What needs to be done: Lines from the one containing "Symptom Checker: Analyze" through the final line of the records are the only ones to copy, and each must match exactly.

(Rendered images with source text)

Segment Open

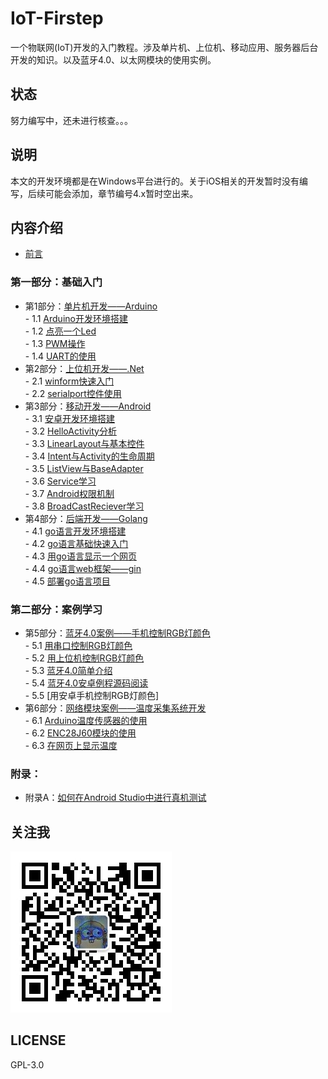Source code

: # IoT-Firstep
一个物联网(IoT)开发的入门教程。涉及单片机、上位机、移动应用、服务器后台开发的知识。以及蓝牙4.0、以太网模块的使用实例。
## 状态
努力编写中，还未进行核查。。。
## 说明
本文的开发环境都是在Windows平台进行的。关于iOS相关的开发暂时没有编写，后续可能会添加，章节编号4.x暂时空出来。

## 内容介绍
- [前言](https://github.com/nladuo/IoT-Firstep/blob/master/book/preface.md)  

### 第一部分：基础入门
- 第1部分：[单片机开发——Arduino](https://github.com/nladuo/IoT-Firstep/blob/master/book/1.0.md)  
        - 1.1 [Arduino开发环境搭建](https://github.com/nladuo/IoT-Firstep/blob/master/book/1.1.md)  
        - 1.2 [点亮一个Led](https://github.com/nladuo/IoT-Firstep/blob/master/book/1.2.md)  
        - 1.3 [PWM操作](https://github.com/nladuo/IoT-Firstep/blob/master/book/1.3.md)  
        - 1.4 [UART的使用](https://github.com/nladuo/IoT-Firstep/blob/master/book/1.4.md)  
- 第2部分：[上位机开发——.Net](https://github.com/nladuo/IoT-Firstep/blob/master/book/2.0.md)  
        - 2.1 [winform快速入门](https://github.com/nladuo/IoT-Firstep/blob/master/book/2.1.md)  
        - 2.2 [serialport控件使用](https://github.com/nladuo/IoT-Firstep/blob/master/book/2.2.md)  
- 第3部分：[移动开发——Android](https://github.com/nladuo/IoT-Firstep/blob/master/book/3.0.md)  
        - 3.1 [安卓开发环境搭建](https://github.com/nladuo/IoT-Firstep/blob/master/book/3.1.md)  
        - 3.2 [HelloActivity分析](https://github.com/nladuo/IoT-Firstep/blob/master/book/3.2.md)  
        - 3.3 [LinearLayout与基本控件](https://github.com/nladuo/IoT-Firstep/blob/master/book/3.3.md)  
        - 3.4 [Intent与Activity的生命周期](https://github.com/nladuo/IoT-Firstep/blob/master/book/3.4.md)  
        - 3.5 [ListView与BaseAdapter](https://github.com/nladuo/IoT-Firstep/blob/master/book/3.5.md)  
        - 3.6 [Service学习](https://github.com/nladuo/IoT-Firstep/blob/master/book/3.6.md)  
        - 3.7 [Android权限机制](https://github.com/nladuo/IoT-Firstep/blob/master/book/3.7.md)  
        - 3.8 [BroadCastReciever学习](https://github.com/nladuo/IoT-Firstep/blob/master/book/3.8.md)  
- 第4部分：[后端开发——Golang](https://github.com/nladuo/IoT-Firstep/blob/master/book/5.0.md)  
        - 4.1 [go语言开发环境搭建](https://github.com/nladuo/IoT-Firstep/blob/master/book/5.1.md)  
        - 4.2 [go语言基础快速入门](https://github.com/nladuo/IoT-Firstep/blob/master/book/5.2.md)  
        - 4.3 [用go语言显示一个网页](https://github.com/nladuo/IoT-Firstep/blob/master/book/5.3.md)  
        - 4.4 [go语言web框架——gin](https://github.com/nladuo/IoT-Firstep/blob/master/book/5.4.md)  
        - 4.5 [部署go语言项目](https://github.com/nladuo/IoT-Firstep/blob/master/book/5.5.md)  

### 第二部分：案例学习
- 第5部分：[蓝牙4.0案例——手机控制RGB灯颜色](https://github.com/nladuo/IoT-Firstep/blob/master/book/6.0.md)  
        - 5.1 [用串口控制RGB灯颜色](https://github.com/nladuo/IoT-Firstep/blob/master/book/6.1.md)  
        - 5.2 [用上位机控制RGB灯颜色](https://github.com/nladuo/IoT-Firstep/blob/master/book/6.2.md)  
        - 5.3 [蓝牙4.0简单介绍](https://github.com/nladuo/IoT-Firstep/blob/master/book/6.3.md)  
        - 5.4 [蓝牙4.0安卓例程源码阅读](https://github.com/nladuo/IoT-Firstep/blob/master/book/6.4.md)  
        - 5.5 [用安卓手机控制RGB灯颜色]  
- 第6部分：[网络模块案例——温度采集系统开发](https://github.com/nladuo/IoT-Firstep/blob/master/book/7.0.md)  
        - 6.1 [Arduino温度传感器的使用](https://github.com/nladuo/IoT-Firstep/blob/master/book/7.1.md)  
        - 6.2 [ENC28J60模块的使用](https://github.com/nladuo/IoT-Firstep/blob/master/book/7.2.md)  
        - 6.3 [在网页上显示温度](https://github.com/nladuo/IoT-Firstep/blob/master/book/7.3.md)  

### 附录：
- 附录A：[如何在Android Studio中进行真机测试](https://github.com/nladuo/IoT-Firstep/blob/master/book/appendixA.md)  

## 关注我
![qrcode](./resource/qrcode.jpg)

## LICENSE
GPL-3.0
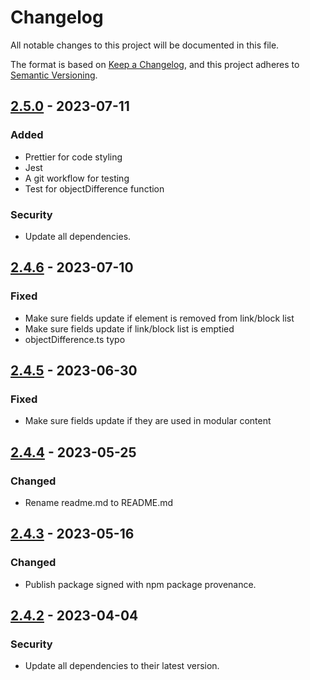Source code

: # Changelog
All notable changes to this project will be documented in this file.

The format is based on [Keep a Changelog](https://keepachangelog.com/en/1.1.0/),
and this project adheres to [Semantic Versioning](https://semver.org/spec/v2.0.0.html).

## [2.5.0] - 2023-07-11
### Added
- Prettier for code styling
- Jest
- A git workflow for testing
- Test for objectDifference function
### Security
- Update all dependencies.

## [2.4.6] - 2023-07-10
### Fixed
- Make sure fields update if element is removed from link/block list
- Make sure fields update if link/block list is emptied
- objectDifference.ts typo

## [2.4.5] - 2023-06-30
### Fixed
- Make sure fields update if they are used in modular content

## [2.4.4] - 2023-05-25
### Changed
- Rename readme.md to README.md

## [2.4.3] - 2023-05-16
### Changed
- Publish package signed with npm package provenance.

## [2.4.2] - 2023-04-04
### Security
- Update all dependencies to their latest version.

[2.5.0]: https://github.com/voorhoede/datocms-plugin-computed-fields/compare/v2.4.6...v2.5.0
[2.4.6]: https://github.com/voorhoede/datocms-plugin-computed-fields/compare/v2.4.5...v2.4.6
[2.4.5]: https://github.com/voorhoede/datocms-plugin-computed-fields/compare/v2.4.4...v2.4.5
[2.4.4]: https://github.com/voorhoede/datocms-plugin-computed-fields/compare/v2.4.3...v2.4.4
[2.4.3]: https://github.com/voorhoede/datocms-plugin-computed-fields/compare/f38ff75...v2.4.3
[2.4.2]: https://github.com/voorhoede/datocms-plugin-computed-fields/compare/dc0f6ac...f38ff75
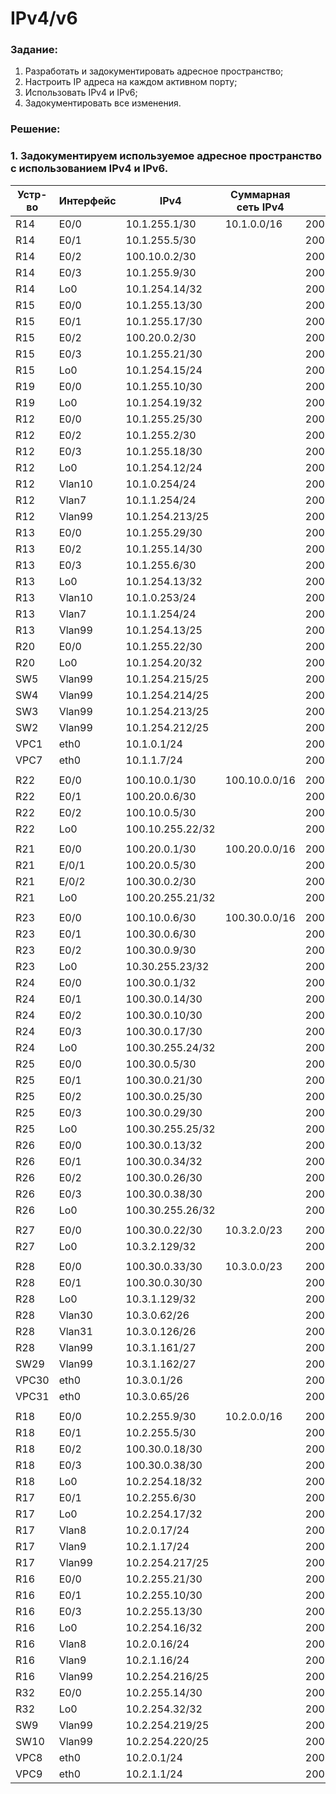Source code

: #  IPv4/v6

###  Задание:

  1. Разработать и задокументировать адресное пространство;
  2. Настроить IP адреса на каждом активном порту;
  3. Использовать IPv4 и IPv6;
  4. Задокументировать все изменения.



###  Решение:

###  1. Задокументируем используемое адресное пространство с использованием IPv4 и IPv6.

| Устр-во | Интерфейс | IPv4             | Суммарная сеть IPv4 | IPv6 unicast           | IPv6 link-local | Суммарная сеть IPv6 |
|------------|-----------|------------------|---------------------|------------------------|-----------------|---------------------|
| R14        | E0/0      | 10.1.255.1/30    | 10.1.0.0/16         | 2001:A:1:1400::/64     | fe80::14/10     | 2001:A:1::/48       |
| R14        | E0/1      | 10.1.255.5/30    |                     | 2001:A:1:1401::/64     |                 |                     |
| R14        | E0/2      | 100.10.0.2/30    |                     | 2001:B:1:2200::1402/64 |                 |                     |
| R14        | E0/3      | 10.1.255.9/30    |                     | 2001:A:1:1403::/64     |                 |                     |
| R14        | Lo0       | 10.1.254.14/32   |                     | 2001:A:1::14/128       |                 |                     |
| R15        | E0/0      | 10.1.255.13/30   |                     | 2001:A:1:1500::/64     | Fe80::15/10     |                     |
| R15        | E0/1      | 10.1.255.17/30   |                     | 2001:A:1:1501::/64     |                 |                     |
| R15        | E0/2      | 100.20.0.2/30    |                     | 2001:B:2:2100::1502/64 |                 |                     |
| R15        | E0/3      | 10.1.255.21/30   |                     | 2001:A:1:1503::/64     |                 |                     |
| R15        | Lo0       | 10.1.254.15/24   |                     | 2001:A:1::15/128       |                 |                     |
| R19        | E0/0      | 10.1.255.10/30   |                     | 2001:A:1:1403::1900/64 | Fe80::19/10     |                     |
| R19        | Lo0       | 10.1.254.19/32   |                     | 2001:A:1::19/128       |                 |                     |
| R12        | E0/0      | 10.1.255.25/30   |                     | 2001:A:1:1200::/64     | Fe80::12/10     |                     |
| R12        | E0/2      | 10.1.255.2/30    |                     | 2001:A:1:1400::1202/64 |                 |                     |
| R12        | E0/3      | 10.1.255.18/30   |                     | 2001:A:1:1501::1203/64 |                 |                     |
| R12        | Lo0       | 10.1.254.12/24   |                     | 2001:A:1::12/128       |                 |                     |
| R12        | Vlan10    | 10.1.0.254/24    |                     | 2001:A:1:ff10::12/64   | Fe80::12/10     |                     |
| R12        | Vlan7     | 10.1.1.254/24    |                     | 2001:A:1:fff7::12/64   |                 |                     |
| R12        | Vlan99    | 10.1.254.213/25  |                     | 2001:A:1:ff99::12/64   |                 |                     |
| R13        | E0/0      | 10.1.255.29/30   |                     | 2001:A:1:1300::/64     | Fe80::13/10     |                     |
| R13        | E0/2      | 10.1.255.14/30   |                     | 2001:A:1:1503::1302/64 |                 |                     |
| R13        | E0/3      | 10.1.255.6/30    |                     | 2001:A:1:1401::1303/64 |                 |                     |
| R13        | Lo0       | 10.1.254.13/32   |                     | 2001:A:1::13/128       |                 |                     |
| R13        | Vlan10    | 10.1.0.253/24    |                     | 2001:A:1:ff10::13/64   | Fe80::13/10     |                     |
| R13        | Vlan7     | 10.1.1.254/24    |                     | 2001:A:1:fff7::13/64   |                 |                     |
| R13        | Vlan99    | 10.1.254.13/25   |                     | 2001:A:1:ff99::13/64   |                 |                     |
| R20        | E0/0      | 10.1.255.22/30   |                     | 2001:A:1:1403::2000/64 | Fe80::20/10     |                     |
| R20        | Lo0       | 10.1.254.20/32   |                     | 2001:A:1::20/128       |                 |                     |
| SW5        | Vlan99    | 10.1.254.215/25  |                     | 2001:A:1:ff99::5/64    | Fe80::5/10      |                     |
| SW4        | Vlan99    | 10.1.254.214/25  |                     | 2001:A:1:ff99::4/64    | Fe80::4/10      |                     |
| SW3        | Vlan99    | 10.1.254.213/25  |                     | 2001:A:1:ff99::3/64    | Fe80::3/10      |                     |
| SW2        | Vlan99    | 10.1.254.212/25  |                     | 2001:A:1:ff99::2/64    | Fe80::2/10      |                     |
| VPC1       | eth0      | 10.1.0.1/24      |                     | 2001:A:1:fff1::1/64    | Fe80::1/10      |                     |
| VPC7       | eth0      | 10.1.1.7/24      |                     | 2001:A:1:fff7::7/64    | Fe80::7/10      |                     |
|            |           |                  |                     |                        |                 |                     |
| R22        | E0/0      | 100.10.0.1/30    | 100.10.0.0/16       | 2001:B:1:2200::/64     | Fe80::22/10     | 2001:B:1:/48        |
| R22        | E0/1      | 100.20.0.6/30    |                     | 2001:B:2:2101::2201/64 | Fe80::22/10     |                     |
| R22        | E0/2      | 100.10.0.5/30    |                     | 2001:B:1:2202::/64     | Fe80::22/10     |                     |
| R22        | Lo0       | 100.10.255.22/32 |                     | 2001:B:1::22/128       |                 |                     |
|            |           |                  |                     |                        |                 |                     |
| R21        | E0/0      | 100.20.0.1/30    | 100.20.0.0/16       | 2001:B:2:2100::/64     | Fe80::21/10     | 2001:B:2:/48        |
| R21        | E/0/1     | 100.20.0.5/30    |                     | 2001:B:2:2101::/64     | Fe80::21/10     |                     |
| R21        | E/0/2     | 100.30.0.2/30    |                     | 2001:B:2:2102::/64     | Fe80::21/10     |                     |
| R21        | Lo0       | 100.20.255.21/32 |                     | 2001:B:2::21/128       |                 |                     |
|            |           |                  |                     |                        |                 |                     |
| R23        | E0/0      | 100.10.0.6/30    | 100.30.0.0/16       | 2001:B:1:2202::2300/64 | Fe80::23/10     | 2001:B:3:/48        |
| R23        | E0/1      | 100.30.0.6/30    |                     | 2001:B:3:2301::/64     | Fe80::23/10     |                     |
| R23        | E0/2      | 100.30.0.9/30    |                     | 2001:B:3:2302::/64     | Fe80::23/10     |                     |
| R23        | Lo0       | 10.30.255.23/32  |                     | 2001:B:3::23/128       |                 |                     |
| R24        | E0/0      | 100.30.0.1/32    |                     | 2001:B:2:2102::2400/64 | Fe80::24/10     |                     |
| R24        | E0/1      | 100.30.0.14/30   |                     | 2001:B:3:2600::2401/64 | Fe80::24/10     |                     |
| R24        | E0/2      | 100.30.0.10/30   |                     | 2001:B:3:2302::2402/64 | Fe80::24/10     |                     |
| R24        | E0/3      | 100.30.0.17/30   |                     | 2001:B:3:2403::/64     | Fe80::24/10     |                     |
| R24        | Lo0       | 100.30.255.24/32 |                     | 2001:B:3::24/128       |                 |                     |
| R25        | E0/0      | 100.30.0.5/30    |                     | 2001:B:3:2301::2500/64 | Fe80::25/10     |                     |
| R25        | E0/1      | 100.30.0.21/30   |                     | 2001:B:3:2501::/64     | Fe80::25/10     |                     |
| R25        | E0/2      | 100.30.0.25/30   |                     | 2001:B:3:2502::/64     | Fe80::25/10     |                     |
| R25        | E0/3      | 100.30.0.29/30   |                     | 2001:B:3:2503::/64     | Fe80::25/10     |                     |
| R25        | Lo0       | 100.30.255.25/32 |                     | 2001:B:3::25/128       |                 |                     |
| R26        | E0/0      | 100.30.0.13/32   |                     | 2001:B:3:2600::/64     | Fe80::26/10     |                     |
| R26        | E0/1      | 100.30.0.34/32   |                     | 2001:B:3:2601::/64     | Fe80::26/10     |                     |
| R26        | E0/2      | 100.30.0.26/30   |                     | 2001:B:3:2502::2602/64 | Fe80::26/10     |                     |
| R26        | E0/3      | 100.30.0.38/30   |                     | 2001:B:3:2603::/64     | Fe80::26/10     |                     |
| R26        | Lo0       | 100.30.255.26/32 |                     | 2001:B:3::26/128       |                 |                     |
|            |           |                  |                     |                        |                 |                     |
| R27        | E0/0      | 100.30.0.22/30   | 10.3.2.0/23         | 2001:B:3:2501::2700/64 | Fe80::27/10     | 2001:A:4::/48       |
| R27        | Lo0       | 10.3.2.129/32    |                     | 2001:A:4::27/128       |                 |                     |
|            |           |                  |                     |                        |                 |                     |
| R28        | E0/0      | 100.30.0.33/30   | 10.3.0.0/23         | 2001:B:3:2601::2800/64 | Fe80::28/10     | 2001:A:3::/48       |
| R28        | E0/1      | 100.30.0.30/30   |                     | 2001:B:3:2503::2801/64 | Fe80::28/10     |                     |
| R28        | Lo0       | 10.3.1.129/32    |                     | 2001:A:3::28/128       |                 |                     |
| R28        | Vlan30    | 10.3.0.62/26     |                     | 2001:A:3:ff30::28/64   | Fe80::28/10     |                     |
| R28        | Vlan31    | 10.3.0.126/26    |                     | 2001:A:3:ff31::28/64   | Fe80::28/10     |                     |
| R28        | Vlan99    | 10.3.1.161/27    |                     | 2001:A:3:ff99::28/64   | Fe80::28/10     |                     |
| SW29       | Vlan99    | 10.3.1.162/27    |                     | 2001:A:3:ff99::29/64   | Fe80::29/10     |                     |
| VPC30      | eth0      | 10.3.0.1/26      |                     | 2001:A:3:ff30::30/64   | Fe80::30/10     |                     |
| VPC31      | eth0      | 10.3.0.65/26     |                     | 2001:A:3:ff31::31/64   | Fe80::31/10     |                     |
|            |           |                  |                     |                        |                 |                     |
| R18        | E0/0      | 10.2.255.9/30    | 10.2.0.0/16         | 2001:A:2:1800::/64     | Fe80::18/10     | 2001:A:2::/48       |
| R18        | E0/1      | 10.2.255.5/30    |                     | 2001:A:2:1801::/64     | Fe80::18/10     |                     |
| R18        | E0/2      | 100.30.0.18/30   |                     | 2001:B:3:2403::1802/64 | Fe80::18/10     |                     |
| R18        | E0/3      | 100.30.0.38/30   |                     | 2001:B:3:2603::1803/64 | Fe80::18/10     |                     |
| R18        | Lo0       | 10.2.254.18/32   |                     | 2001:A:2::18/128       |                 |                     |
| R17        | E0/1      | 10.2.255.6/30    |                     | 2001:A:2:1801::1701/64 | Fe80::17/10     |                     |
| R17        | Lo0       | 10.2.254.17/32   |                     | 2001:A:2::17/128       |                 |                     |
| R17        | Vlan8     | 10.2.0.17/24     |                     | 2001:A:2:fff8::17/64   | Fe80::17/10     |                     |
| R17        | Vlan9     | 10.2.1.17/24     |                     | 2001:A:2:fff9::17/64   | Fe80::17/10     |                     |
| R17        | Vlan99    | 10.2.254.217/25  |                     | 2001:A:2:ff99::17/64   | Fe80::17/10     |                     |
| R16        | E0/0      | 10.2.255.21/30   |                     | 2001:A:2:1600::/64     | Fe80::16/10     |                     |
| R16        | E0/1      | 10.2.255.10/30   |                     | 2001:A:2:1800::1601/64 | Fe80::16/10     |                     |
| R16        | E0/3      | 10.2.255.13/30   |                     | 2001:A:2:1603::/64     | Fe80::16/10     |                     |
| R16        | Lo0       | 10.2.254.16/32   |                     | 2001:A:2::16/128       |                 |                     |
| R16        | Vlan8     | 10.2.0.16/24     |                     | 2001:A:2:fff8::16/64   | Fe80::16/10     |                     |
| R16        | Vlan9     | 10.2.1.16/24     |                     | 2001:A:2:fff9::16/64   | Fe80::16/10     |                     |
| R16        | Vlan99    | 10.2.254.216/25  |                     | 2001:A:2:ff99::16/64   | Fe80::16/10     |                     |
| R32        | E0/0      | 10.2.255.14/30   |                     | 2001:A:2:1603::3200/64 | Fe80::32/10     |                     |
| R32        | Lo0       | 10.2.254.32/32   |                     | 2001:A:2::32/128       |                 |                     |
| SW9        | Vlan99    | 10.2.254.219/25  |                     | 2001:A:2:ff99::9/64    | Fe80::9/10      |                     |
| SW10       | Vlan99    | 10.2.254.220/25  |                     | 2001:A:2:ff99::10/64   | Fe80::10/10     |                     |
| VPC8       | eth0      | 10.2.0.1/24      |                     | 2001:A:2:fff8::8/64    | Fe80::8/10      |                     |
| VPC9       | eth0      | 10.2.1.1/24      |                     | 2001:A:2:fff9::9/64    | Fe80::9/10      |                     |
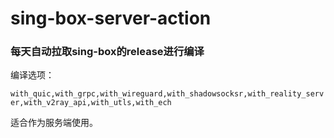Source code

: # sing-box-server-action
### 每天自动拉取sing-box的release进行编译

编译选项：

`with_quic,with_grpc,with_wireguard,with_shadowsocksr,with_reality_server,with_v2ray_api,with_utls,with_ech`

适合作为服务端使用。
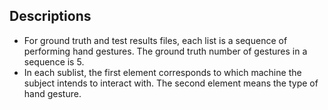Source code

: ## Descriptions
* For ground truth and test results files, each list is a sequence of performing hand gestures. The ground truth number of gestures in a sequence is 5.
* In each sublist, the first element corresponds to which machine the subject intends to interact with. The second element means the type of hand gesture.
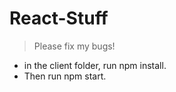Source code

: # React-Stuff

> Please fix my bugs!

- in the client folder, run npm install.
- Then run npm start.
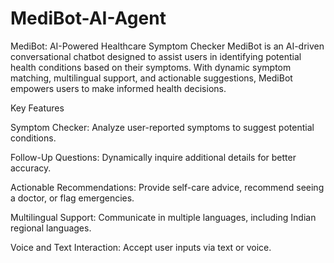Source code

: # MediBot-AI-Agent
MediBot: AI-Powered Healthcare Symptom Checker  MediBot is an AI-driven conversational chatbot designed to assist users in identifying potential health conditions based on their symptoms. With dynamic symptom matching, multilingual support, and actionable suggestions, MediBot empowers users to make informed health decisions.

Key Features

Symptom Checker: Analyze user-reported symptoms to suggest potential conditions.

Follow-Up Questions: Dynamically inquire additional details for better accuracy.

Actionable Recommendations: Provide self-care advice, recommend seeing a doctor, or flag emergencies.

Multilingual Support: Communicate in multiple languages, including Indian regional languages.

Voice and Text Interaction: Accept user inputs via text or voice.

Segment Closed

Answer space:
Symptom Checker: Analyze user-reported symptoms to suggest potential conditions.

Follow-Up Questions: Dynamically inquire additional details for better accuracy.

Actionable Recommendations: Provide self-care advice, recommend seeing a doctor, or flag emergencies.

Multilingual Support: Communicate in multiple languages, including Indian regional languages.

Voice and Text Interaction: Accept user inputs via text or voice.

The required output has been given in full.